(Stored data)
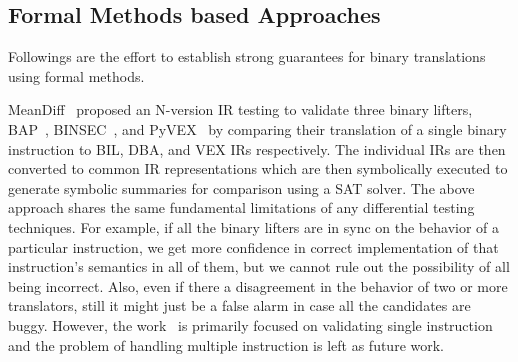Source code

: %
%

\subsection{Formal Methods based Approaches}
Followings are the effort to establish strong guarantees for binary
translations using formal methods.

MeanDiff~\cite{ASE2017} proposed an N-version IR testing to validate three
binary lifters, BAP~\cite{BAP:CAV11}, BINSEC~\cite{BINSEC2011}, and
PyVEX~\cite{PYVEX} by comparing their translation of a single binary
instruction to BIL, DBA, and VEX IRs respectively. The individual IRs are then
converted to common IR representations which are then symbolically executed to
generate symbolic summaries for comparison using a SAT solver.  The above
approach shares the same fundamental limitations of any differential testing
techniques. For example, if all the binary lifters are in  sync
on the behavior of a particular instruction, we get more confidence in correct
 implementation of that instruction's semantics in all of them, but we
cannot rule
out the possibility of all being incorrect. Also, even if there a disagreement
in the behavior of two or more translators, still it might just be a false
alarm
in case all the candidates are buggy. However, the work~\cite{ASE2017}
is primarily focused on validating single
instruction and the problem
of handling multiple instruction is left as future work.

Task statement
Leave the pictures out, then print every entry exactly as it reads.

Solved exercise
Source code

: %
%

\subsection{Formal Methods based Approaches}
Followings are the effort to establish strong guarantees for binary
translations using formal methods.

MeanDiff~\cite{ASE2017} proposed an N-version IR testing to validate three
binary lifters, BAP~\cite{BAP:CAV11}, BINSEC~\cite{BINSEC2011}, and
PyVEX~\cite{PYVEX} by comparing their translation of a single binary
instruction to BIL, DBA, and VEX IRs respectively. The individual IRs are then
converted to common IR representations which are then symbolically executed to
generate symbolic summaries for comparison using a SAT solver.  The above
approach shares the same fundamental limitations of any differential testing
techniques. For example, if all the binary lifters are in  sync
on the behavior of a particular instruction, we get more confidence in correct
 implementation of that instruction's semantics in all of them, but we
cannot rule
out the possibility of all being incorrect. Also, even if there a disagreement
in the behavior of two or more translators, still it might just be a false
alarm
in case all the candidates are buggy. However, the work~\cite{ASE2017}
is primarily focused on validating single
instruction and the problem
of handling multiple instruction is left as future work.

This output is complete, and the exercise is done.